Dive Brief:
- MOOC provider Coursera is making its courses available for colleges to include in their academic programs through a new platform called Coursera for Campus.
- The announcement follows a pilot in which more than 20 institutions worldwide used the new offering, which includes LMS and API integration and plagiarism detection.
- While Coursera is optimistic that the platform will fill a gap for colleges, how institutions will make use of it and other recent attempts to scale shareable, credit-bearing courses is uncertain.
Dive Insight:
Coursera's move follows the launch of Outlier.org in August and represents another attempt to standardize and scale colleges' core curriculum and offer institutions a means through which to provide instruction and training in emerging technologies.
The company will provide classes in pre-configured collections for fields such as engineering, data science and health. Institutions can offer those collections wholesale, substitute in other Coursera courses or add their own classes, the company explained in a blog post.
Leah Belsky, senior vice president of Coursera's enterprise business, said the company expects larger institutions will use the platform to provide multidisciplinary learning that complements their core academics. Smaller institutions, meanwhile, are more likely to use the platform to launch for-credit courses or programs in emerging fields such as data science, machine learning and design thinking, she said.
Belsky expects about half of Coursera for Campus' business to come from the U.S. It is starting annual licenses that allow students to access an unlimited number of courses at $400 per person. Volume- and geography-based pricing will also be available, the company said.
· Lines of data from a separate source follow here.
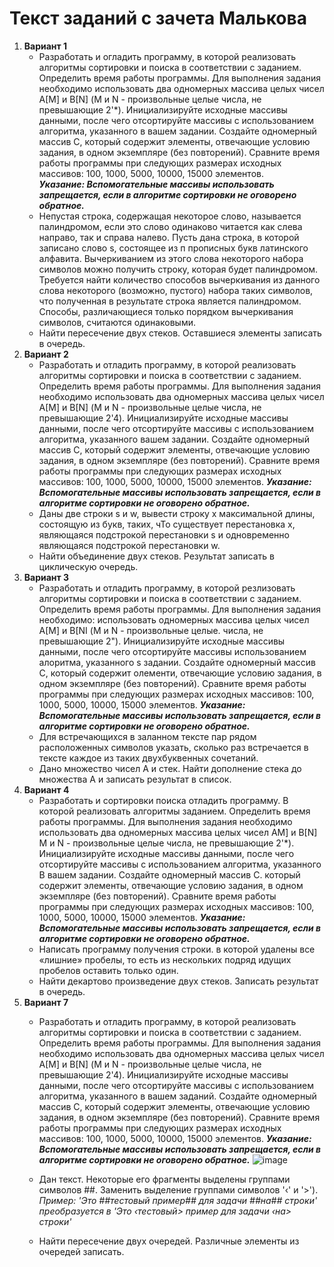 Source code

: # Текст заданий с зачета Малькова
1. **Вариант 1**
    - Разработать и огладить программу, в которой реализовать алгоритмы сортировки и поиска в соответствии с заданием. Определить время работы программы. Для выполнения задания необходимо использовать два одномерных массива целых чисел А[М] и B[N]
   (М и N - произвольные целые числа, не превышающие 2'*). Инициализируйте исходные массивы данными, после чего отсортируйте массивы с использованием алгоритма, указанного в вашем задании. Создайте одномерный массив С, который содержит элементы, отвечающие условию задания, в одном экземпляре (без повторений). Сравните время работы программы при следующих размерах исходных массивов: 100, 1000, 5000, 10000, 15000 элементов.  
_**Указание: Вспомогательные массивы использовать запрещается, если в алгоритме сортировки не оговорено обратное.**_  
    - Непустая строка, содержащая некоторое слово, называется палиндромом, если это слово одинаково читается как слева направо, так и справа налево. Пусть дана строка, в которой записано слово s, состоящее из п прописных букв латинского алфавита. Вычеркиванием из этого слова некоторого набора символов можно получить строку, которая будет палиндромом. Требуется найти количество способов вычеркивания из данного слова некоторого (возможно, пустого) набора таких символов, что полученная в результате строка является палиндромом. Способы, различающиеся только порядком вычеркивания символов, считаются одинаковыми.
    - Найти пересечение двух стеков. Оставшиеся элементы записать в очередь.
1. **Вариант 2**  
    - Разработать и отладить программу, в которой реализовать алгоритмы сортировки и поиска в соответствии с заданием. Определить время работы программы. Для выполнения задания необходимо использовать два одномерных массива целых чисел А[М] и B[N] (М и N - произвольные целые числа, не превышающие 2'4). Инициализируйте исходные массивы данными, после чего отсортируйте массивы с использованием алгоритма, указанного вашем задании. Создайте одномерный массив С, который содержит элементы,
отвечающие условию задания, в одном экземпляре (без повторений). Сравните время работы программы при следующих размерах исходных массивов: 100, 1000, 5000, 10000, 15000 элементов.
_**Указание: Вспомогательные массивы использовать запрещается, если в алгоритме сортировки не оговорено обратное.**_  
    - Даны две строки s и w, вывести строку х максимальной длины, состоящую из букв, таких, чТо существует перестановка x, являющаяся подстрокой перестановки s и одновременно являющаяся подстрокой перестановки w.
    - Найти объединение двух стеков. Результат записать в циклическую очередь.
1. **Вариант 3**  
    - Разработать и отладить программу, в которой резлизовать алгоритмы сортировки и поиска в соответствии с заданием. Определить время работы программы. Для выполнения задания необходимо: использовать одномерных массива целых чисел А[М] и B[NI (М и N - произвольные целые. числа, не превышающие 2"). Инициализируйте исходные массивы данными, после чего отсортируйте массивы использованием алоритма, указанного s задании. Создайте одномерный массив С, который содержит олементи,
отвечающие условию задания, в одном экземпляре (без повторений). Сравните время работы программы при следующих размерах исходных массивов: 100, 1000, 5000, 10000, 15000 элементов.
_**Указание: Вспомогательные массивы использовать запрещается, если в алгоритме сортировки не оговорено обратное.**_  
    - Для встречающихся в заланном тексте пар рядом расположенных символов указать, сколько раз встречается в тексте каждое из таких двухбуквенных сочетаний.
    - Дано множество чисел А и стек. Найти дополнение стека до множества А и записать результат в список.
1. **Вариант 4**  
    - Разработать и сортировки поиска отладить программу. B которой реализовать алгоритмы заданием. Определить время работы программы. Для выполнения задания необходимо использовать два одномерных массива целых чисел АМ] и B[N] М и N - произвольные целые числа, не превышающие 2'*). Инициализируйте исходные массивы данными, после чего отсортируйте массивы с использованием алгоритма, указанного B вашем задании. Создайте одномерный массив C. который содержит элементы, отвечающие условию задания, в одном экземпляре (без повторений). Сравните время работы программы при следующих размерах исходных массивов: 100, 1000, 5000, 10000, 15000 элементов.
_**Указание: Вспомогательные массивы использовать запрещается, если в алгоритме сортировки не оговорено обратное.**_  
    - Написать программу получения строки. в которой удалены всe «лишние» пробелы, то есть из нескольких подряд идущих пробелов оставить только один.
    - Найти декартово произведение двух стеков. Записать результат в очередь.
1. **Вариант 7**
    - Разработать и отладить программу, в которой реализовать алгоритмы сортировки и поиска в соответствии с заданием. Определить время работы программы. Для выполнения задания необходимо использовать два одномерных массива целых чисел А[М] и B[N] (М и N - произвольные целые числа, не превышающие 2'4). Инициализируйте исходные массивы данными, после чего отсортируйте массивы с использованием алгоритма, указанного в вашем заданий. Создайте одномерный массив C, который содержит элементы, отвечающие условию задания, в одном экземпляре (без повторений). Сравните время работы программы при следующих размерах исходных массивов: 100, 1000, 5000, 10000, 15000 элементов.
_**Указание: Вспомогательные массивы использовать запрещается, если в алгоритме сортировки не оговорено обратное.**_
![image](https://github.com/BAZA-KORMIT/MalkovK2S1-Exam-/assets/103439608/a76c8f4d-1e6d-48a3-afdb-e101021d1d18)

    - Дан текст. Некоторые его фрагменты выделены группами символов ##. Заменить выделение группами символов '‹' и '>').
_Пример: 'Это ##тестовый пример## для задачи ##на## строки' преобразуется в 'Это ‹тестовый> пример для задачи ‹на> строки'_
    - Найти пересечение двух очередей. Различные элементы из очередей записать.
Accreditors' need for colleges to oversee and ensure the quality of their for-credit academic offerings has been the "principal obstacle" to using courses or content from other providers, said Robert Manzer, chief academic officer at College Consortium, which facilitates course-sharing among institutions.
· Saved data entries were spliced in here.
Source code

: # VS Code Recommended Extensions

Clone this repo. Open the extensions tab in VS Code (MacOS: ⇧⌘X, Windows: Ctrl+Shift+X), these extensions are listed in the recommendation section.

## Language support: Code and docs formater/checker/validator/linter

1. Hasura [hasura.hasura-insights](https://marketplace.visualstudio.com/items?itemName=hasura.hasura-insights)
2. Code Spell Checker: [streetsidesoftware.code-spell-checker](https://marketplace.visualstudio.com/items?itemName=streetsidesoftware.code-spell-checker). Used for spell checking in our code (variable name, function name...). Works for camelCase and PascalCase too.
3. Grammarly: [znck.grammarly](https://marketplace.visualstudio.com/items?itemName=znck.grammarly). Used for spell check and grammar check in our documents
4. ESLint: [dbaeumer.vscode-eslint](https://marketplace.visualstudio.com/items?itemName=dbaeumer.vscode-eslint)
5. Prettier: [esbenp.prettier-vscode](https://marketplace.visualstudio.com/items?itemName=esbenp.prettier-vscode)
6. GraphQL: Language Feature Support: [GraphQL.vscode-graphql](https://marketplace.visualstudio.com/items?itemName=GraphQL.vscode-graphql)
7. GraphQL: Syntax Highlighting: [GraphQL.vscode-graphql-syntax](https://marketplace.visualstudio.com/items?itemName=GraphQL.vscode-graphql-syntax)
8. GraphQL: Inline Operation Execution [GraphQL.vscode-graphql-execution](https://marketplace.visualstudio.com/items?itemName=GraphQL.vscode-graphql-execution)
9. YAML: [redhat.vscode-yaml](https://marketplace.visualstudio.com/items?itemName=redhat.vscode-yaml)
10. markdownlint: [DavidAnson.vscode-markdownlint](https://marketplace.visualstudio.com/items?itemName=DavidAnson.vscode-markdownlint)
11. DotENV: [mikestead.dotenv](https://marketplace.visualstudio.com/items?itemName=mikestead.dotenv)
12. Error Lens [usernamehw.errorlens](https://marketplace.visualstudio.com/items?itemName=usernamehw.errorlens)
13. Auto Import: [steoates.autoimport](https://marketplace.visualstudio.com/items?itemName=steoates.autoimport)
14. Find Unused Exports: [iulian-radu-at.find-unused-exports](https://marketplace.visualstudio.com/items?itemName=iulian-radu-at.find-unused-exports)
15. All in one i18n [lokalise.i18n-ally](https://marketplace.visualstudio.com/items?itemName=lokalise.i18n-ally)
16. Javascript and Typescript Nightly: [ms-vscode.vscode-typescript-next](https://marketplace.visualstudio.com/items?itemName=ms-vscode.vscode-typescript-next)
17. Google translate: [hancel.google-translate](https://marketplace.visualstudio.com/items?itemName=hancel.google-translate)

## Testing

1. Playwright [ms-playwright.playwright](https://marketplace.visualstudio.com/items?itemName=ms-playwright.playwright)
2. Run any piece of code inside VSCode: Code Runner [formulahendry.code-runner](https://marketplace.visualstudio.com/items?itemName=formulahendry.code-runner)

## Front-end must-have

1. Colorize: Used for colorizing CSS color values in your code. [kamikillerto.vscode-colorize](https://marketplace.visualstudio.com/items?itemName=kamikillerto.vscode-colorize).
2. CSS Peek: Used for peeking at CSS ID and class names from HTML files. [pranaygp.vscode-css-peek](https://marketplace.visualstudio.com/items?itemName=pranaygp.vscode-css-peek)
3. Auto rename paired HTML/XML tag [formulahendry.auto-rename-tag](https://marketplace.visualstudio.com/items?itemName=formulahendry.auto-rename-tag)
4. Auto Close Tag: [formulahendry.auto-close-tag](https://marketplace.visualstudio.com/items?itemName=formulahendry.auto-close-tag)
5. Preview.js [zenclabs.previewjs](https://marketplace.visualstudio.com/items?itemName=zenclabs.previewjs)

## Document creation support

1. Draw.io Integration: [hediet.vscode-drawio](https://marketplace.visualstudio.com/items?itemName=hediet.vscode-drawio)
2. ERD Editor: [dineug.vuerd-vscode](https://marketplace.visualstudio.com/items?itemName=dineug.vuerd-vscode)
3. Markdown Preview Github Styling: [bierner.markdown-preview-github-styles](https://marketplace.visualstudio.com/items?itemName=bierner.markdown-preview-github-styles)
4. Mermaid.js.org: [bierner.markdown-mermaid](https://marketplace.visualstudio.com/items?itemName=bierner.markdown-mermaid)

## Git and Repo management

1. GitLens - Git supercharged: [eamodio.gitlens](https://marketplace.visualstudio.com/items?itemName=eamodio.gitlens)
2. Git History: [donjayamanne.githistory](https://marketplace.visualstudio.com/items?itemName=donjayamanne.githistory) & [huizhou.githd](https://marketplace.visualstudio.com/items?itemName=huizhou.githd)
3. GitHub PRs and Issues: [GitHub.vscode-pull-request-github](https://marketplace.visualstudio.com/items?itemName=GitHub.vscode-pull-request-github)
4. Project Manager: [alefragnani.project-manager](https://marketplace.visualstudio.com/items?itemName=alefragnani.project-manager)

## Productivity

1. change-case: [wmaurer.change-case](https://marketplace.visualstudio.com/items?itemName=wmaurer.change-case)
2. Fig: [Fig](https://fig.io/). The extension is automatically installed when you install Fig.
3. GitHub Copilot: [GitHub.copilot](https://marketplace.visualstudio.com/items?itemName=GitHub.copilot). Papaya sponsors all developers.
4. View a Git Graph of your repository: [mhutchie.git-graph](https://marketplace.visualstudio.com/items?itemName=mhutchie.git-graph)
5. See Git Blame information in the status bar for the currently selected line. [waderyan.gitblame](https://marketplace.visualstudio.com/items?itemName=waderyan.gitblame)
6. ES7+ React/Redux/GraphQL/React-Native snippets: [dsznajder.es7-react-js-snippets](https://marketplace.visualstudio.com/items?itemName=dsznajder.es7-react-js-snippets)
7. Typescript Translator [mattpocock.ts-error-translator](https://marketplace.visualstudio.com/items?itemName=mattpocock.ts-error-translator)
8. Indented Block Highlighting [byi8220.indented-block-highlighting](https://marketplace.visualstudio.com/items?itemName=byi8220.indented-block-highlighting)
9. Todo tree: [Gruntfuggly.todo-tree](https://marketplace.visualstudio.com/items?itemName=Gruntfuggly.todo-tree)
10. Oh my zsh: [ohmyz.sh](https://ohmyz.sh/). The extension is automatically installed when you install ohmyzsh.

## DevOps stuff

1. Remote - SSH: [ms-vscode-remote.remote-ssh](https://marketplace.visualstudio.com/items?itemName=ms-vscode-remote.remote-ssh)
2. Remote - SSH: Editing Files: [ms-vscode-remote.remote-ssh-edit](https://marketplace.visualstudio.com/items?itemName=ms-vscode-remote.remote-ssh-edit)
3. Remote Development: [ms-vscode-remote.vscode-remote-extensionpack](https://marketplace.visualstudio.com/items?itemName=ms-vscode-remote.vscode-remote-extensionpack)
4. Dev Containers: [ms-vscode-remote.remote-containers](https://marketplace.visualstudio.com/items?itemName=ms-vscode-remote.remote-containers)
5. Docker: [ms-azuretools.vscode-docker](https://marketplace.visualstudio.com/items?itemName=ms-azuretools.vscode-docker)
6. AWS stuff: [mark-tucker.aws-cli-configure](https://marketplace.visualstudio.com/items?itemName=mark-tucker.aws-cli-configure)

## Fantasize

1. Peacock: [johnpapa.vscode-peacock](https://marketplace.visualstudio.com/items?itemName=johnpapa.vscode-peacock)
And providing a plug-and-play online alternative to core curriculum may not fly at large institutions where massive introductory classes subsidize upper-level learning, said Phil Hill, co-founder of MindWires Consulting, in an interview with Education Dive in August discussing the launch of Outlier.org.
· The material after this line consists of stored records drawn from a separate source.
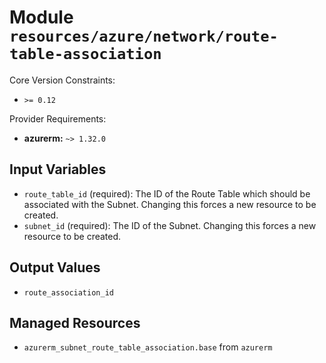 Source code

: 
# Module `resources/azure/network/route-table-association`

Core Version Constraints:
* `>= 0.12`

Provider Requirements:
* **azurerm:** `~> 1.32.0`

## Input Variables
* `route_table_id` (required): The ID of the Route Table which should be associated with the Subnet. Changing this forces a new resource to be created.
* `subnet_id` (required): The ID of the Subnet. Changing this forces a new resource to be created.

## Output Values
* `route_association_id`

## Managed Resources
* `azurerm_subnet_route_table_association.base` from `azurerm`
Still, Coursera for Campus represents "a watershed of sorts" for how MOOC providers expect to operate within higher education, Manzer said. To that point, Coursera and fellow MOOC company edX have begun offering degree and certificate programs with partner universities through their platforms.
"[T]he infrastructure of higher education ... is here to stay and is the primary vehicle by which students will be consuming educational pathways and they are looking to get into that existing arrangement," he said.
For Belsky, the platform allows colleges to tap into expertise to which they may not otherwise have had access. "Universities right now are not poised at teaching some of these emerging, career-relevant skills," she said.